+++ Records to use +++

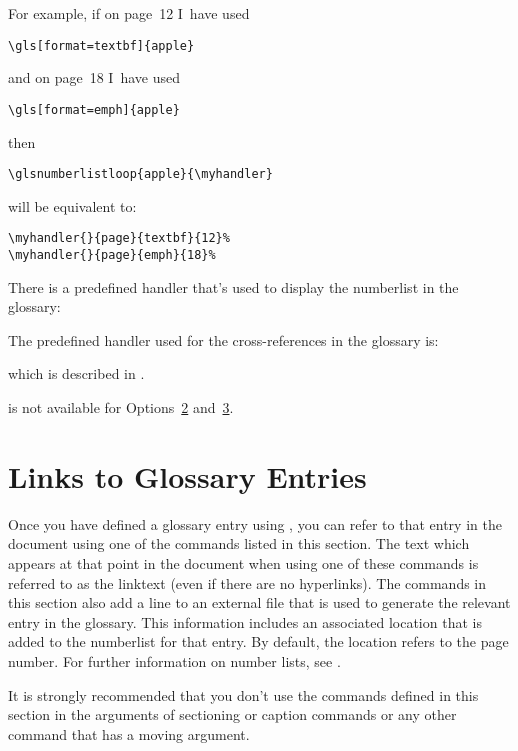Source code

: \documentclass[report,inlinetitle]{nlctdoc}
\newcommand*{\optsand}[2]{Options~\hyperlink{option#1}{#1}
and~\hyperlink{option#2}{#2}}
\begin{document}
For example, if on page~12
I~have used
\begin{verbatim}
\gls[format=textbf]{apple}
\end{verbatim}
and on page~18 I~have used
\begin{verbatim}
\gls[format=emph]{apple}
\end{verbatim}
then
\begin{verbatim}
\glsnumberlistloop{apple}{\myhandler}
\end{verbatim}
will be equivalent to:
\begin{verbatim}
\myhandler{}{page}{textbf}{12}%
\myhandler{}{page}{emph}{18}%
\end{verbatim}
There is a predefined handler that's used to display the
\gls{numberlist} in the glossary:
\begin{definition}[\DescribeMacro\glsnoidxdisplayloc]
\end{definition}
The predefined handler used for the cross-references in the glossary is:
\begin{definition}
\end{definition}
which is described in .

\begin{important}
 is not available for \optsand23.
\end{important}

\chapter{Links to Glossary Entries}
\label{sec:glslink}

Once you have defined a glossary entry using ,
you can refer to that entry in the document using one of the
commands listed in this section. The text which appears at that
point in the document when using one of these commands is referred
to as the \gls{linktext} (even if there are no hyperlinks). The
commands in this section also add a line to an external file that is
used to generate the relevant entry in the glossary. This
information includes an associated location that is added to the
\gls{numberlist} for that entry. By default, the location refers to
the page number. For further information on number lists, see
.

\begin{important}
It is strongly recommended that you don't use the commands
defined in this section in the arguments of sectioning or caption
commands or any other command that has a moving argument.
\end{important}
\end{document}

+++

Problem to work on
All of the data is to be transcribed exactly, with images omitted.

Result for this task
Source code

: \documentclass[report,inlinetitle]{nlctdoc}
\newcommand*{\optsand}[2]{Options~\hyperlink{option#1}{#1}
and~\hyperlink{option#2}{#2}}
\begin{document}
For example, if on page~12
I~have used
\begin{verbatim}
\gls[format=textbf]{apple}
\end{verbatim}
and on page~18 I~have used
\begin{verbatim}
\gls[format=emph]{apple}
\end{verbatim}
then
\begin{verbatim}
\glsnumberlistloop{apple}{\myhandler}
\end{verbatim}
will be equivalent to:
\begin{verbatim}
\myhandler{}{page}{textbf}{12}%
\myhandler{}{page}{emph}{18}%
\end{verbatim}
There is a predefined handler that's used to display the
\gls{numberlist} in the glossary:
\begin{definition}[\DescribeMacro\glsnoidxdisplayloc]
\end{definition}
The predefined handler used for the cross-references in the glossary is:
\begin{definition}
\end{definition}
which is described in .

\begin{important}
 is not available for \optsand23.
\end{important}

\chapter{Links to Glossary Entries}
\label{sec:glslink}

Once you have defined a glossary entry using ,
you can refer to that entry in the document using one of the
commands listed in this section. The text which appears at that
point in the document when using one of these commands is referred
to as the \gls{linktext} (even if there are no hyperlinks). The
commands in this section also add a line to an external file that is
used to generate the relevant entry in the glossary. This
information includes an associated location that is added to the
\gls{numberlist} for that entry. By default, the location refers to
the page number. For further information on number lists, see
.

\begin{important}
It is strongly recommended that you don't use the commands
defined in this section in the arguments of sectioning or caption
commands or any other command that has a moving argument.
\end{important}
\end{document}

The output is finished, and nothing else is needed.